Book.objects.filter('pages', larger_than=150).filter('author.nationality', 'British').filter('author.birthdate', larger_than=1900, smaller_than=2000).filter('category', 'Biography').order_by('name')

Oh. Well this is still nicer than the underlying SQL statement to be sure. No handling of joins, no handling of query building.

Now your boss has decided he wants this example search on 6 different pages (that require 6 different controllers). What do you do?

  1. Copy/paste the query within all 6 controllers
  2. Create a class with a method (or just a function) to handle it

Chances are the second solution is the best one. Not that we hate the ORM, but the query is pretty complex. What we really want might be something like "OldBritishBiographies()" and use that call in the 6 controllers instead. Now, why is it okay to use the ORM directly in the controller when the query is short, but we all cringe when it's long and ugly? Shouldn't we use only one way or the other?

I argue that all ORM calls should be wrapped in functions or methods. Otherwise, the programmer reading the code now has to understand something about 'author.birthdate', 'author.nationality' or yet 'name' (why not title?), etc. which are usually database column names.

This means that we're in the controller but we still have to grasp what the hell is going on in the database. The abstraction is leaking! We still need to know how the database works in order to fetch data from our models. That is because ORMs don't abstract away any applicative logic. All they abstract away is 'how you get the data', not 'what you are trying to get'. ORMs are middleware.

Any code base you have that will last a few years and scale up a bit will require a change in technology at some point.
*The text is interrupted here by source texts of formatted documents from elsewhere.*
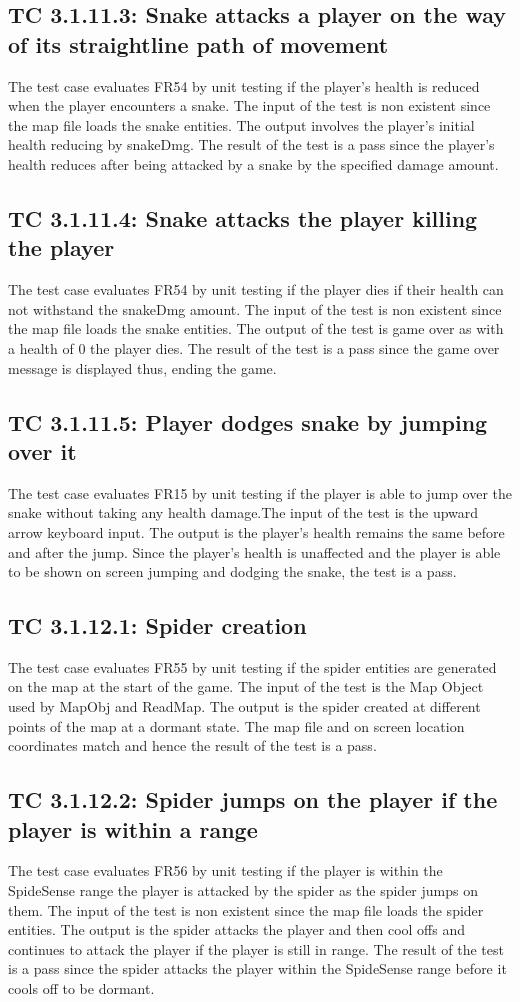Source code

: \documentclass[12pt, titlepage]{article}
\begin{document}
\subsection*{TC 3.1.11.3: Snake attacks a player on the way of its straightline path of movement}
The test case evaluates FR54 by unit testing if the player's health is reduced when the player encounters a snake. The input of the test is non existent since the map file loads the snake entities. The output involves the player's initial health reducing by snakeDmg. The result of the test is a pass since the player's health reduces after being attacked by a snake by the specified damage amount.
\subsection*{TC 3.1.11.4: Snake attacks the player killing the player}
The test case evaluates FR54 by unit testing if the player dies if their health can not withstand the snakeDmg amount. The input of the test is non existent since the map file loads the snake entities. The output of the test is game over as with a health of 0 the player dies. The result of the test is a pass since the game over message is displayed thus, ending the game.  
\subsection*{TC 3.1.11.5: Player dodges snake by jumping over it}
The test case evaluates FR15 by unit testing if the player is able to jump over the snake without taking any health damage.The input of the test is the upward arrow keyboard input. The output is the player's health remains the same before and after the jump. Since the player's health is unaffected and the player is able to be shown on screen jumping and dodging the snake, the test is a pass.
\subsection*{TC 3.1.12.1: Spider creation}
The test case evaluates FR55 by unit testing if the spider entities are generated on the map at the start of the game. The input of the test is the Map Object used by MapObj and ReadMap. The output is the spider created at different points of the map at a dormant state. The map file and on screen location coordinates match and hence the result of the test is a pass.
\subsection*{TC 3.1.12.2: Spider jumps on the player if the player is within a range}
The test case evaluates FR56 by unit testing if the player is within the SpideSense range the player is attacked by the spider as the spider jumps on them. The input of the test is non existent since the map file loads the spider entities. The output is the spider attacks the player and then cool offs and continues to attack the player if the player is still in range. The result of the test is a pass since the spider attacks the player within the SpideSense range before it cools off to be dormant.
\end{document}
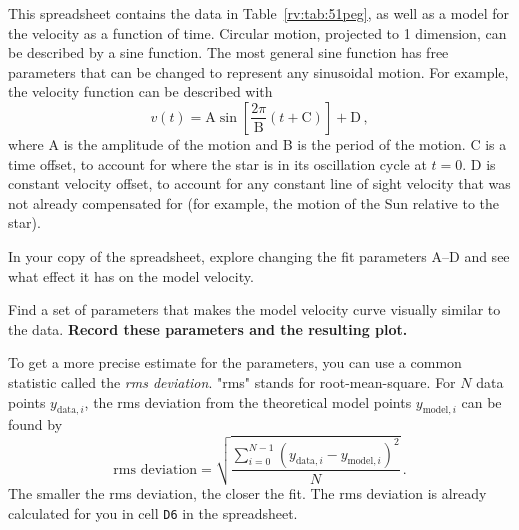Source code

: This spreadsheet contains the data in Table~\ref{rv:tab:51peg}, as well as a model for the velocity as a function of time. Circular motion, projected to 1 dimension, can be described by a sine function. The most general sine function has free parameters that can be changed to represent any sinusoidal motion. For example, the velocity function can be described with
\begin{equation}
 v(t) = \textrm{A} \sin \left[\frac{2 \pi}{\textrm{B}}\left(t + \textrm{C}\right)\right] + \textrm{D} \,,
\end{equation}
where A is the amplitude of the motion and B is the period of the motion. C is a time offset, to account for where the star is in its oscillation cycle at $t=0$. D is constant velocity offset, to account for any constant line of sight velocity that was not already compensated for (for example, the motion of the Sun relative to the star).


%

\begin{steps}
	\item In your copy of the spreadsheet, explore changing the fit parameters A--D and see what effect it has on the model velocity.
	
	\item Find a set of parameters that makes the model velocity curve visually similar to the data. \textbf{Record these parameters and the resulting plot.}
\end{steps}

To get a more precise estimate for the parameters, you can use a common statistic called the \textit{rms deviation}. "rms" stands for root-mean-square. For $N$ data points $y_{\textrm{data},i}$, the rms deviation from the theoretical model points $y_{\textrm{model},i}$ can be found by
\begin{equation}
 \textrm{rms deviation} = \sqrt{\dfrac{\sum_{i=0}^{N-1} \left( y_{\textrm{data},i} - y_{\textrm{model},i} \right)^2}{N}} \,.
\end{equation}
The smaller the rms deviation, the closer the fit. The rms deviation is already calculated for you in cell \texttt{D6} in the spreadsheet.

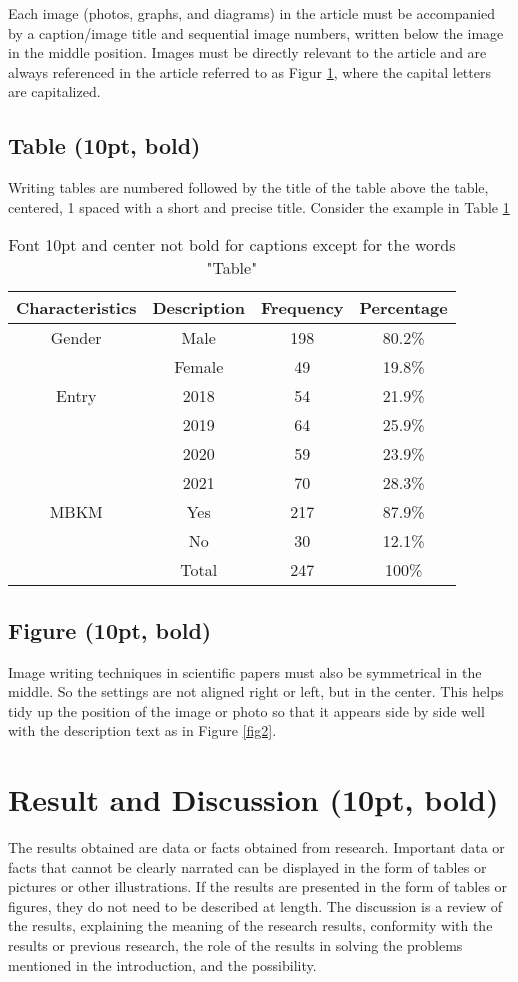 \documentclass{article}
\begin{document}
Each image (photos, graphs, and diagrams) in the article must be accompanied by a caption/image title and sequential image numbers, written below the image in the middle position. Images must be directly relevant to the article and are always referenced in the article referred to as Figur \ref{table1}, where the capital letters are capitalized.

\subsection{Table (10pt, bold)}
Writing tables are numbered followed by the title of the table above the table, centered, 1 spaced with a short and precise title. Consider the example in Table \ref{table1}
\begin{table}[h]
	\centering
	\caption{Font 10pt and center not bold for captions except for the words "Table"}
	\label{table1}
	\begin{tabular}{@{}cccc@{}}
		\toprule
		\textbf{Characteristics}& \textbf{Description }& \textbf{Frequency }& \textbf{Percentage} \\
		\midrule
		Gender & Male & 198 & 80.2\% \\
		& Female & 49 & 19.8\% \\
		Entry & 2018 & 54 & 21.9\% \\
		& 2019 & 64 & 25.9\% \\
		& 2020 & 59 & 23.9\% \\
		& 2021 & 70 & 28.3\% \\
		MBKM & Yes & 217 & 87.9\% \\
		& No & 30 & 12.1\% \\
		& Total & 247 & 100\% \\
		\bottomrule
	\end{tabular}
\end{table}


\subsection{Figure (10pt, bold)}
Image writing techniques in scientific papers must also be symmetrical in the middle. So the settings are not aligned right or left, but in the center. This helps tidy up the position of the image or photo so that it appears side by side well with the description text as in Figure \ref{fig2}.


\section{Result and Discussion (10pt, bold)}
The results obtained are data or facts obtained from research. Important data or facts that cannot be clearly narrated can be displayed in the form of tables or pictures or other illustrations. If the results are presented in the form of tables or figures, they do not need to be described at length. The discussion is a review of the results, explaining the meaning of the research results, conformity with the results or previous research, the role of the results in solving the problems mentioned in the introduction, and the possibility.
\end{document}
You want to move the book inventory to a web service, based on RESTful HTTP calls. Suddenly, none of the ORM calls above work without either tweaking the ORM a whole lot, or changing the calls to books in every controller that deals with them.

Except maybe that call about old British authors. It turns out this one only needs to be changed once, in its implementation. I suggest that this is because adding that descriptive function call completed the abstraction: you can get your results without caring about whatever the underlying implementation is. It could be done with or without an ORM, straight from text files, or even from a physical scanner with OCR. We just don't care, it needs to be implemented once and that's it.

The ORM is middleware between you and a database. A proper model is an abstraction between the data you get and whatever business logic is hidden behind it.

But wait, there's more!

To add to this all, keeping the ORM outside of the controller and inside the model as suggested above makes it infinitely much easier to do any kind of unit or integration testing.

It becomes easy to use whatever integration testing method you want to make sure your code fetches and stores data correctly from and to the database. It also becomes easy to build mock objects or functions to pass to the controller to test it independently from the model implementation.

Conversely, with ORM queries in the controller, verifying that everything goes fine is limited to testing the ORM itself or the controller and the underlying model at once. There is no easy way to test only one or the other without some copy/paste abuse because the ORM queries only exist as part of the controller.

So on one hand you have code that is easier to modify (because you need to change it at only one place) and to test. On the other hand you have code that is harder to maintain (because it is spread across controllers) and harder to test, just to add a kick to the nuts of the developer responsible of doing it.

Of course, using an ORM in the controller is still leagues better than what I'm having to maintain as described earlier. However, you should not assume your application won't live for more than a few years or that you do not need things such as 'being easier to test'. Please, for the sake of programmers doing maintenance on your code in the future, do your abstractions right. A small leak today is a flood tomorrow.